__DESCRIPTION OF THE TASK__
What lines in the records below contain the string "while"? Copy every one.

__THE DATA__

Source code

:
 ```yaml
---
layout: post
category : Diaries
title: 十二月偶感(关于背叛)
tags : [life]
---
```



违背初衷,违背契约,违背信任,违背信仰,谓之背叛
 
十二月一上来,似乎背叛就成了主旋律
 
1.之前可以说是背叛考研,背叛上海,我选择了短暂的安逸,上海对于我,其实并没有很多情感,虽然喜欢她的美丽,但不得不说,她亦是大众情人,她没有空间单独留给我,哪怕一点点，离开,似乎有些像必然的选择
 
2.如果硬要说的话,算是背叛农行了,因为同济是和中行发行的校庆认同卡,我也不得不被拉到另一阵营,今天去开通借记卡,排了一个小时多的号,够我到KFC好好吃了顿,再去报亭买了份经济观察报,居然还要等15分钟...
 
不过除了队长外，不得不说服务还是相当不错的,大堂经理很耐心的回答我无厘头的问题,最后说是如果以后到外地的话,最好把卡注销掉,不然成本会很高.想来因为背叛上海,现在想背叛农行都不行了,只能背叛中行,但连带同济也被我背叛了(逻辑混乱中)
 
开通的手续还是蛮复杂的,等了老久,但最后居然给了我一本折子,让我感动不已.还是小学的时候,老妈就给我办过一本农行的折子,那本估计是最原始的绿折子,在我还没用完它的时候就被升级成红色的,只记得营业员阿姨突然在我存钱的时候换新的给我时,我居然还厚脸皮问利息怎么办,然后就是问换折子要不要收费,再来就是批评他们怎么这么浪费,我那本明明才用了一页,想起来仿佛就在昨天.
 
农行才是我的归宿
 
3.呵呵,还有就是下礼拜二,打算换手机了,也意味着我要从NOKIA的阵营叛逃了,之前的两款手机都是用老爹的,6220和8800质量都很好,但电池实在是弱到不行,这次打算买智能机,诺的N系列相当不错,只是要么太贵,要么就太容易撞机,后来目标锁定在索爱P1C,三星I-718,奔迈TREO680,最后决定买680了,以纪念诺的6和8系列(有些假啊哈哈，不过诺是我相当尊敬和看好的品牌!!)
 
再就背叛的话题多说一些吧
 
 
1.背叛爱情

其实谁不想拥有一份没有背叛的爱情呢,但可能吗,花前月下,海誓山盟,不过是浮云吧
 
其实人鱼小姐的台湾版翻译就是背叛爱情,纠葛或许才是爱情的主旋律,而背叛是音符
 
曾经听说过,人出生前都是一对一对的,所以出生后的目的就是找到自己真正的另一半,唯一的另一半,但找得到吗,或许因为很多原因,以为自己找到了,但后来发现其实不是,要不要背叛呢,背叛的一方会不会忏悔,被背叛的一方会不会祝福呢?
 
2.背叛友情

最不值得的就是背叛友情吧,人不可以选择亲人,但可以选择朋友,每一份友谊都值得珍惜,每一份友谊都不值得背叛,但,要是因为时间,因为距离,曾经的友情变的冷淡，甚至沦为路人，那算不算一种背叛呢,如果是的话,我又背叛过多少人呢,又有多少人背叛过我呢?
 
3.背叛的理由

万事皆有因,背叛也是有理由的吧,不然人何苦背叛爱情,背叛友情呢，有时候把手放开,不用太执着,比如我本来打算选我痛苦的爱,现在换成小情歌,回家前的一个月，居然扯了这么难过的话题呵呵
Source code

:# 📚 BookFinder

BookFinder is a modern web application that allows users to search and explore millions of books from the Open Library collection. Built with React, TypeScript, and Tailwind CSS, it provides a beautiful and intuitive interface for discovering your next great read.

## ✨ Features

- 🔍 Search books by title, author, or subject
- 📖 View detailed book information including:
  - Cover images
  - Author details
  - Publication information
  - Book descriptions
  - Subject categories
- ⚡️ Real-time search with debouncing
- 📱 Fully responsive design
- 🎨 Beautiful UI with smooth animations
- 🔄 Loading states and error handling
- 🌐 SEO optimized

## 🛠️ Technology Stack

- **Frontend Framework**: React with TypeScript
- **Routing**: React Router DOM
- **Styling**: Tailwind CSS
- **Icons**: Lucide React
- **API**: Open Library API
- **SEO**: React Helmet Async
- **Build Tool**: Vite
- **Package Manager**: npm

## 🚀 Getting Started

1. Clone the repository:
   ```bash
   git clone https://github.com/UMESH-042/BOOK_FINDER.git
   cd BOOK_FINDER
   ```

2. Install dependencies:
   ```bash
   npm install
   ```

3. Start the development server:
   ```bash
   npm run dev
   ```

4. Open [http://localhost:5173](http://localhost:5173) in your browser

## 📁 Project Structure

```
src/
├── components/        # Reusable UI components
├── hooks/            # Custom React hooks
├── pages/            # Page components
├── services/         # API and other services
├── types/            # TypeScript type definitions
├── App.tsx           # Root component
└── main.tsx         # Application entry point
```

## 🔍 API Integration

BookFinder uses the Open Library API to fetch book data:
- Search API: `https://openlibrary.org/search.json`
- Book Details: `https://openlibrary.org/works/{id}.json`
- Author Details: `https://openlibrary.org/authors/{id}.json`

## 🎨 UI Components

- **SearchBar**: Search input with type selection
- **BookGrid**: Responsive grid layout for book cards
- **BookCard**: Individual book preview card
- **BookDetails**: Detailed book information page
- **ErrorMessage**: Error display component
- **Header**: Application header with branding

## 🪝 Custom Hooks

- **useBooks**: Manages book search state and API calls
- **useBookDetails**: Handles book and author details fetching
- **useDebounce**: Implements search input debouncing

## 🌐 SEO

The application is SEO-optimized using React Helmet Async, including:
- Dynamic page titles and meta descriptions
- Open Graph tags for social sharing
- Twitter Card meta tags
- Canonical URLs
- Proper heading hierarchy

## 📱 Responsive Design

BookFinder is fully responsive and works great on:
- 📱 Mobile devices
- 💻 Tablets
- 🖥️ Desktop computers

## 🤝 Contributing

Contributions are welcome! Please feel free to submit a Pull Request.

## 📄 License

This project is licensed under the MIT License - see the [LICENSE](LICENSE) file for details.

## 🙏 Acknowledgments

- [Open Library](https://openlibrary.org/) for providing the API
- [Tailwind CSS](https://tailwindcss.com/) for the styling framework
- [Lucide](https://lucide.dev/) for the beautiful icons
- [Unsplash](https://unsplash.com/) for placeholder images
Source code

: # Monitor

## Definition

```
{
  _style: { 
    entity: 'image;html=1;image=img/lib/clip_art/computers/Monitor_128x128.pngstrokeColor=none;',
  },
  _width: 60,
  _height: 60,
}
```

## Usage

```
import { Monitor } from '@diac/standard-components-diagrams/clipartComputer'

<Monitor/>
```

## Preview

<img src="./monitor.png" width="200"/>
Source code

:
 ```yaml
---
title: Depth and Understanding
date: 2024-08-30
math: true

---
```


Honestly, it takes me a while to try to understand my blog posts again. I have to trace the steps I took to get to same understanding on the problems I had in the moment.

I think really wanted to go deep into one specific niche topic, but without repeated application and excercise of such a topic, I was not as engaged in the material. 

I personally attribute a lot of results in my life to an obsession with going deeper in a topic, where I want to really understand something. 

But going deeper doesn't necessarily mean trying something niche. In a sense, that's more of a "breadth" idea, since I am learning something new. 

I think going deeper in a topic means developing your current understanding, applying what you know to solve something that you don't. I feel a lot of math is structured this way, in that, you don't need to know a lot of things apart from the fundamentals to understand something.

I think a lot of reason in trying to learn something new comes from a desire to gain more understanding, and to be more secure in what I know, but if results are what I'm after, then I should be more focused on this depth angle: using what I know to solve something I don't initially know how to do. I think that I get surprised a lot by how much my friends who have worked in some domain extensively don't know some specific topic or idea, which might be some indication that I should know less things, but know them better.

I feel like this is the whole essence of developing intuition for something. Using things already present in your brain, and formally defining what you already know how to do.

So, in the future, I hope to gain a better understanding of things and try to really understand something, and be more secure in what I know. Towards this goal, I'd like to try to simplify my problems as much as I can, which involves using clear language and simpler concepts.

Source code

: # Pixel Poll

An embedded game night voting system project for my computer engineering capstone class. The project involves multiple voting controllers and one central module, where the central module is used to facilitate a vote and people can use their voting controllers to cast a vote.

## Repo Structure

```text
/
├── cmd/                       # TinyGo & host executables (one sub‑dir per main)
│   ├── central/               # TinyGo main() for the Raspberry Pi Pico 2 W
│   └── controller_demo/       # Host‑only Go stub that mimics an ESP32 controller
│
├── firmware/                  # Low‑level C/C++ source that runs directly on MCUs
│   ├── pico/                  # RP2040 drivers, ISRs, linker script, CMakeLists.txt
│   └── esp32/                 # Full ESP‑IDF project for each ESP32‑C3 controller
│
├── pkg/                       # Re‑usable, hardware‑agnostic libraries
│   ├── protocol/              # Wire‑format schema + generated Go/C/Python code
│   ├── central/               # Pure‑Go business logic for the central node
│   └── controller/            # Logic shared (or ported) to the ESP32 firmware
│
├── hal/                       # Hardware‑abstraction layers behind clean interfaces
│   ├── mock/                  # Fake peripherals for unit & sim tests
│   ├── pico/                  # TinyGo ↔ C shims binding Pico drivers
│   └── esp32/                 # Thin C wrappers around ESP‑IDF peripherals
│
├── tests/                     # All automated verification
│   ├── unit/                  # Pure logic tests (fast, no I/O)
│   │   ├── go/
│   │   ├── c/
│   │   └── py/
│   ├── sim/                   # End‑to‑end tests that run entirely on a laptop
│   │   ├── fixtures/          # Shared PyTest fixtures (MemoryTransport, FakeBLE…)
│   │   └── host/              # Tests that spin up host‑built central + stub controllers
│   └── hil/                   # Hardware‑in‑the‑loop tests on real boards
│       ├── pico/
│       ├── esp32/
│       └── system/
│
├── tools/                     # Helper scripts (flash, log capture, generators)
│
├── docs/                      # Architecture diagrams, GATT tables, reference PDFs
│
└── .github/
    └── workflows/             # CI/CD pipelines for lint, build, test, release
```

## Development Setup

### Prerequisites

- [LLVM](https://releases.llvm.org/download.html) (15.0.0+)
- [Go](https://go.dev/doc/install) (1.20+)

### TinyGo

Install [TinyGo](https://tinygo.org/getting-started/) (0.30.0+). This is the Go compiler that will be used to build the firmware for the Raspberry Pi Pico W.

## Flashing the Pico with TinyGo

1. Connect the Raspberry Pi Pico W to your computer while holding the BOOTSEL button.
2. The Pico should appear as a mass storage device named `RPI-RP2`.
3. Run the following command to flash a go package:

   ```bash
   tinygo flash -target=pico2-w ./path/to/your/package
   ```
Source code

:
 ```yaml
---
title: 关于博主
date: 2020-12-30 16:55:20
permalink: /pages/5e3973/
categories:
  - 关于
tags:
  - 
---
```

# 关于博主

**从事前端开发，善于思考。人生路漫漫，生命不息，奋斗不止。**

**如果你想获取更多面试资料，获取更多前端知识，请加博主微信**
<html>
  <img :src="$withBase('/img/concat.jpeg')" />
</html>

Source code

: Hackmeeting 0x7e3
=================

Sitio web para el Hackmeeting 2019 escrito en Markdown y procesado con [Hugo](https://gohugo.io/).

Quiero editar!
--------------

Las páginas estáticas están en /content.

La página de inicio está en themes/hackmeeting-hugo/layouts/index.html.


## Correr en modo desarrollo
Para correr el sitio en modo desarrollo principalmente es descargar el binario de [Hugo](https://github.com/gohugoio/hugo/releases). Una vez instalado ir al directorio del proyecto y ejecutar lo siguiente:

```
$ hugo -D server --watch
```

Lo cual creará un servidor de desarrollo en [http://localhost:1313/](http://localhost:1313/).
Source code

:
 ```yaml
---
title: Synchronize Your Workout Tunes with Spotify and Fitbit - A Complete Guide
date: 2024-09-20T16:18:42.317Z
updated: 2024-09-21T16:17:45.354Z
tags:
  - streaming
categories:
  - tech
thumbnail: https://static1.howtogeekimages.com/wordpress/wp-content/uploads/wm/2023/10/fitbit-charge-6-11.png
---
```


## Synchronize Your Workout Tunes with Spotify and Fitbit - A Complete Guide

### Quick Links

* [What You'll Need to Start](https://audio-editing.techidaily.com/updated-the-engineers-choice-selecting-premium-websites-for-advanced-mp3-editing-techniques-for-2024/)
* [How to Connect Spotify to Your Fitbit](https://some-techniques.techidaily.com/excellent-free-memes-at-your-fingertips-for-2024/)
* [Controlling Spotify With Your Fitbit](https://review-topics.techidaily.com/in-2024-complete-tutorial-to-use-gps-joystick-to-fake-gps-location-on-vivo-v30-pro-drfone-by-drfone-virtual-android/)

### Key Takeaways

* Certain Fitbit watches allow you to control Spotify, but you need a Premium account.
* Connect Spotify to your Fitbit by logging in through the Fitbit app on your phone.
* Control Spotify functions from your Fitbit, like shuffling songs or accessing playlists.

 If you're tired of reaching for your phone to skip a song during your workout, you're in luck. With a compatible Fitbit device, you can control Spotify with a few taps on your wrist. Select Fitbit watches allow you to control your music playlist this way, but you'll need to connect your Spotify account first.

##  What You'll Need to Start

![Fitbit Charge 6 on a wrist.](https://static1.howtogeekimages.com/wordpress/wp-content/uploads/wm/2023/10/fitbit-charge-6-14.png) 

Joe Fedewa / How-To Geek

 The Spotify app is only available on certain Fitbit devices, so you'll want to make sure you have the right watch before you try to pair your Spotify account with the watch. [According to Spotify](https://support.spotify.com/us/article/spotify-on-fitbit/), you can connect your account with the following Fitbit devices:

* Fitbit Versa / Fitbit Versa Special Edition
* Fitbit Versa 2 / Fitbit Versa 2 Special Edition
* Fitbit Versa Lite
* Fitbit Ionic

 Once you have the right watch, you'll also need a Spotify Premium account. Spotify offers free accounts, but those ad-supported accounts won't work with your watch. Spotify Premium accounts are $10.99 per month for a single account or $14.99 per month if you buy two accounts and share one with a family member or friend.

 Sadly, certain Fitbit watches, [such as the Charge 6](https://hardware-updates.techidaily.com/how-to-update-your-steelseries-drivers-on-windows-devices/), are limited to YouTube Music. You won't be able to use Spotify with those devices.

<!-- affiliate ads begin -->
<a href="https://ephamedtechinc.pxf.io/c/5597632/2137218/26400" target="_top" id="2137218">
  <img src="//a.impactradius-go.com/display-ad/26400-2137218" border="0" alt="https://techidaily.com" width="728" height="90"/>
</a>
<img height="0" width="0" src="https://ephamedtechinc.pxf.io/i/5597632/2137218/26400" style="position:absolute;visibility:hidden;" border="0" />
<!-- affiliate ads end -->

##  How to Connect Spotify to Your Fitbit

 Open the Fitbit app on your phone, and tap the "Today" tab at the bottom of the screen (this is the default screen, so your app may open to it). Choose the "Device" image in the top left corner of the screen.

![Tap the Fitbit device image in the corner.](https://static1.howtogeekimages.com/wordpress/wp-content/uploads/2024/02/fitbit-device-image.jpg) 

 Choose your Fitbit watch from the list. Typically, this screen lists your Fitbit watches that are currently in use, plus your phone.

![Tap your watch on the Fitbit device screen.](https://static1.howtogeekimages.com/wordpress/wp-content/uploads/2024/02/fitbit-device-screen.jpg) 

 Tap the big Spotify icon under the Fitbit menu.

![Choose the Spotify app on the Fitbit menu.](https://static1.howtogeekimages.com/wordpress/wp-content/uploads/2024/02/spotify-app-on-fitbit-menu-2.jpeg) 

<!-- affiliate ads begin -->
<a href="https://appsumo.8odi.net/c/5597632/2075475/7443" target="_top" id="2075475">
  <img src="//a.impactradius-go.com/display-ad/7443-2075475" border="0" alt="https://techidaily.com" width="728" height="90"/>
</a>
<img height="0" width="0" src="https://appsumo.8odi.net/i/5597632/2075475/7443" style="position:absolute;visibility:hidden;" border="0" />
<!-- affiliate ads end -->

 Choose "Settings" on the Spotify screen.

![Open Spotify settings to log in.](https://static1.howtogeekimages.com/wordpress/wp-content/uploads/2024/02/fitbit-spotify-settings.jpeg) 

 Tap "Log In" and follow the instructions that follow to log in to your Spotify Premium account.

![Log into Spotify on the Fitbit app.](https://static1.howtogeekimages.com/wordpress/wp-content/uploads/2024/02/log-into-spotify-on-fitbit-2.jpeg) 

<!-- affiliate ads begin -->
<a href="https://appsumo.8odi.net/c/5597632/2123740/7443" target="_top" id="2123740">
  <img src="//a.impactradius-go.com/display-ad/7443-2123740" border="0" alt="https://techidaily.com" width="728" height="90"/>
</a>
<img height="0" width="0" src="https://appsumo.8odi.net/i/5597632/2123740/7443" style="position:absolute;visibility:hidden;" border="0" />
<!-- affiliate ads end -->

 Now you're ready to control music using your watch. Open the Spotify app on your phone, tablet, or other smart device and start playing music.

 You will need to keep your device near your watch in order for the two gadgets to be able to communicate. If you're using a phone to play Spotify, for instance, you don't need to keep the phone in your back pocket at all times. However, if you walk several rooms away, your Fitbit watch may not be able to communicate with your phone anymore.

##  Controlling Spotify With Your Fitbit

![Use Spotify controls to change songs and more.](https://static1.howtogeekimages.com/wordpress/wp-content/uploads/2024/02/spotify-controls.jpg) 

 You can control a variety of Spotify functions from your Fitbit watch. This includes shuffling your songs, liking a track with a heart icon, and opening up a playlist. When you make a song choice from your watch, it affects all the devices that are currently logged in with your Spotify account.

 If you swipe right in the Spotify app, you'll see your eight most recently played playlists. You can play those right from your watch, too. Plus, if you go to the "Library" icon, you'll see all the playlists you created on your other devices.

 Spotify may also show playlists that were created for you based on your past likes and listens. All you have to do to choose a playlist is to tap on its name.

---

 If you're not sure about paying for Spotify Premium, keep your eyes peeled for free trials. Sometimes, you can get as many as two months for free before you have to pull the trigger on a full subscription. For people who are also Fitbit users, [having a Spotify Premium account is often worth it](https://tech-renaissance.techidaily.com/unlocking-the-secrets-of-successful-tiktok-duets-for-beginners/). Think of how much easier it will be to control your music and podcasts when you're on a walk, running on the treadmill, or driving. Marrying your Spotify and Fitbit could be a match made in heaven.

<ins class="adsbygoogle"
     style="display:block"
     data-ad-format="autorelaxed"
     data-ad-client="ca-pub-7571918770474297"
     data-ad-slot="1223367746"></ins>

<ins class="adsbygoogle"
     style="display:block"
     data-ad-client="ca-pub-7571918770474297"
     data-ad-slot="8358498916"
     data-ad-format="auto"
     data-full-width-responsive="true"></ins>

__ANSWER TO THE PROBLEM__
Honestly, it takes me a while to try to understand my blog posts again. I have to trace the steps I took to get to same understanding on the problems I had in the moment.
1. Connect the Raspberry Pi Pico W to your computer while holding the BOOTSEL button.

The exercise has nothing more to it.